Wartime Cardiology: Beyond Physiology—Ethical and Systemic Obligations
The challenges of pediatric cardiology in wartime extend beyond individual lesions. Conflict dismantles the entire continuum of care—from prenatal diagnosis to neonatal stabilization, transportation, surgery, and long-term follow-up. Many children never undergo newborn screening, specialists are inaccessible, and parents lack safe transport to referral centers. Malnutrition, infections, and unstable living conditions further worsen surgical outcomes. These realities impose a moral responsibility on the global pediatric cardiology community to develop wartime-resilient strategies: remote echocardiography programs, emergency evacuation pathways for time-critical lesions, local provider training for duct-dependent stabilization, and humanitarian surgical missions with clear operability criteria. Without such systems, the burden of irreversible CHD will continue to escalate [
7,
8].
Conclusion
War deprives children with congenital heart disease of the most vital therapeutic resource: time. Delays in diagnosis and treatment transform reversible neonatal and infant lesions into advanced, irreversible physiologies. The progression of neglected shunt lesions to Eisenmenger syndrome, late-presenting truncus arteriosus, and LV deconditioning in unoperated D-TGA represent some of the most visible consequences of these delays. The pediatric cardiology community must prioritize systems that preserve operability windows, ensure timely intervention, and protect children from preventable cardiac deaths—even in the most unstable circumstances. Safeguarding reversibility in CHD is not simply a clinical objective; it is a humanitarian necessity.

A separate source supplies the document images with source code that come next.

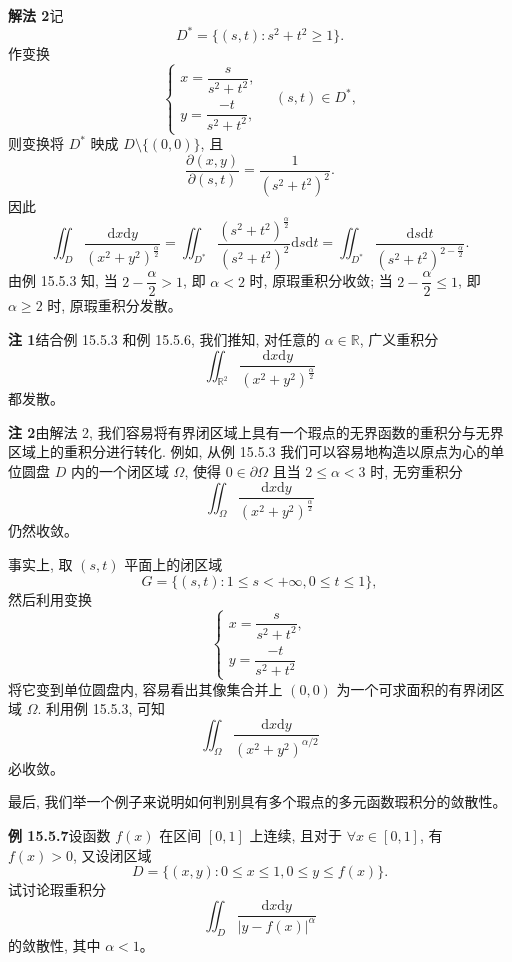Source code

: \documentclass[UTF8, 12pt, fontset=fandol, oneside]{ctexart}
\begin{document}
\noindent\textbf{解法 2}\quad 记
\[
  D^*=\{(s,t):s^2+t^2\geqslant1\}.
\]
作变换
\[
  \begin{cases}
    x=\dfrac{s}{s^2+t^2},\\
    y=\dfrac{-t}{s^2+t^2},
  \end{cases}
  \quad(s,t)\in D^*,
\]
则变换将 $D^*$ 映成 $D\setminus\{(0,0)\}$, 且
\[
  \frac{\partial(x,y)}{\partial(s,t)}=\frac1{(s^2+t^2)^2}.
\]
因此
\[
  \iint_D\frac{\mathrm dx\mathrm dy}{(x^2+y^2)^{\frac\alpha2}}
  =\iint_{D^*}\frac{(s^2+t^2)^{\frac\alpha2}}{(s^2+t^2)^2}\mathrm ds\mathrm dt
  =\iint_{D^*}\frac{\mathrm ds\mathrm dt}{(s^2+t^2)^{2-\frac\alpha2}}.
\]
由例 15.5.3 知, 当 $2-\dfrac\alpha2>1$, 即 $\alpha<2$ 时, 原瑕重积分收敛; 当 $2-\dfrac\alpha2\leqslant1$, 即 $\alpha\geqslant2$ 时, 原瑕重积分发散。

\noindent\textbf{注 1}\quad 结合例 15.5.3 和例 15.5.6, 我们推知, 对任意的 $\alpha\in\mathbb R$, 广义重积分
\[
  \iint_{\mathbb R^2}\frac{\mathrm dx\mathrm dy}{(x^2+y^2)^{\frac\alpha2}}
\]
都发散。

\noindent\textbf{注 2}\quad 由解法 2, 我们容易将有界闭区域上具有一个瑕点的无界函数的重积分与无界区域上的重积分进行转化. 例如, 从例 15.5.3 我们可以容易地构造以原点为心的单位圆盘 $D$ 内的一个闭区域 $\Omega$, 使得 $0\in\partial\Omega$ 且当 $2\leqslant\alpha<3$ 时, 无穷重积分
\[
  \iint_\Omega\frac{\mathrm dx\mathrm dy}{(x^2+y^2)^{\frac\alpha2}}
\]
仍然收敛。

事实上, 取 $(s,t)$ 平面上的闭区域
\[
  G=\{(s,t):1\leqslant s<+\infty,0\leqslant t\leqslant1\},
\]
然后利用变换
\[
  \begin{cases}
    x=\dfrac{s}{s^2+t^2},\\
    y=\dfrac{-t}{s^2+t^2}
  \end{cases}
\]
将它变到单位圆盘内, 容易看出其像集合并上 $(0,0)$ 为一个可求面积的有界闭区域 $\Omega$. 利用例 15.5.3, 可知
\[
  \iint_\Omega\frac{\mathrm dx\mathrm dy}{(x^2+y^2)^{\alpha/2}}
\]
必收敛。

最后, 我们举一个例子来说明如何判别具有多个瑕点的多元函数瑕积分的敛散性。

\noindent\textbf{例 15.5.7}\quad 设函数 $f(x)$ 在区间 $[0,1]$ 上连续, 且对于 $\forall x\in[0,1]$, 有 $f(x)>0$, 又设闭区域
\[
  D=\{(x,y):0\leqslant x\leqslant1,0\leqslant y\leqslant f(x)\}.
\]
试讨论瑕重积分
\[
  \iint_D\frac{\mathrm dx\mathrm dy}{|y-f(x)|^\alpha}
\]
的敛散性, 其中 $\alpha<1$。
\end{document}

Institutional Review Board Statement
not applicable as this study is a hypothesis/Review article.
Informed Consent Statement
not applicable as this study is a viewpoint/editorial.

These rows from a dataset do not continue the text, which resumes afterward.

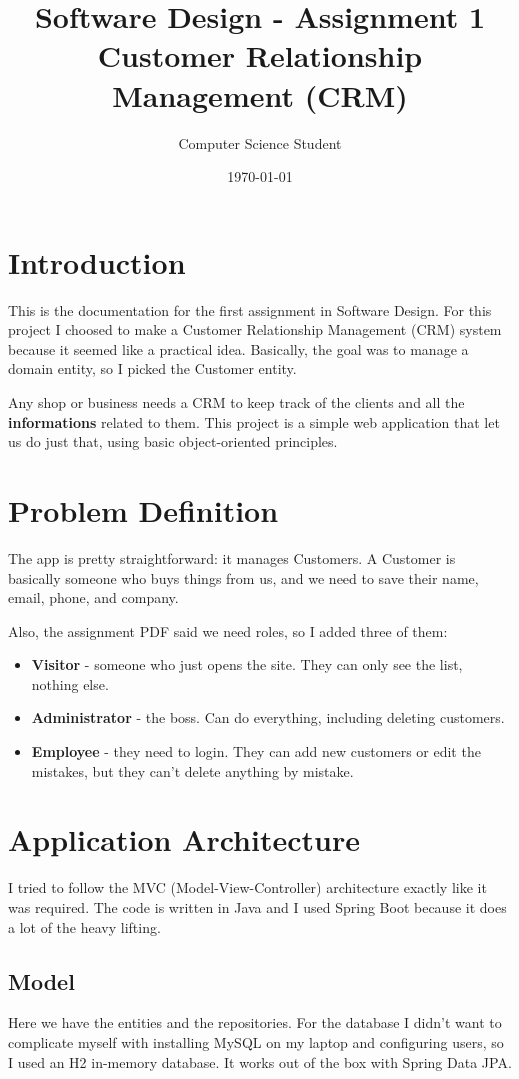 \documentclass[12pt,a4paper]{article}
\title{\textbf{Software Design - Assignment 1\\Customer Relationship Management (CRM)}}
\author{Computer Science Student}
\date{\today}
\begin{document}
\maketitle
\newpage

\tableofcontents
\newpage

\section{Introduction}
This is the documentation for the first assignment in Software Design. For this project I choosed to make a Customer Relationship Management (CRM) system because it seemed like a practical idea. Basically, the goal was to manage a domain entity, so I picked the Customer entity.

Any shop or business needs a CRM to keep track of the clients and all the \textbf{informations} related to them. This project is a simple web application that let us do just that, using basic object-oriented principles.

\section{Problem Definition}
The app is pretty straightforward: it manages Customers. A Customer is basically someone who buys things from us, and we need to save their name, email, phone, and company.

Also, the assignment PDF said we need roles, so I added three of them:
\begin{itemize}
    \item \textbf{Visitor} - someone who just opens the site. They can only see the list, nothing else.
    \item \textbf{Administrator} - the boss. Can do everything, including deleting customers.
    \item \textbf{Employee} - they need to login. They can add new customers or edit the mistakes, but they can't delete anything by mistake.
\end{itemize}

\section{Application Architecture}
I tried to follow the MVC (Model-View-Controller) architecture exactly like it was required. The code is written in Java and I used Spring Boot because it does a lot of the heavy lifting.

\subsection{Model}
Here we have the entities and the repositories. For the database I didn't want to complicate myself with installing MySQL on my laptop and configuring users, so I used an H2 in-memory database. It works out of the box with Spring Data JPA.
\end{document}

Data Availability Statement
All data is made available within the manuscript and are owned by the authors.
Acknowledgments
To every child who is struggling for basic needs during wartime.
Conflicts of Interest
The authors declare no conflict of interest. The manuscript is submitted under Creative Commons Licensing CC-BY-NC-ND. A large language model has been used to proofread the article.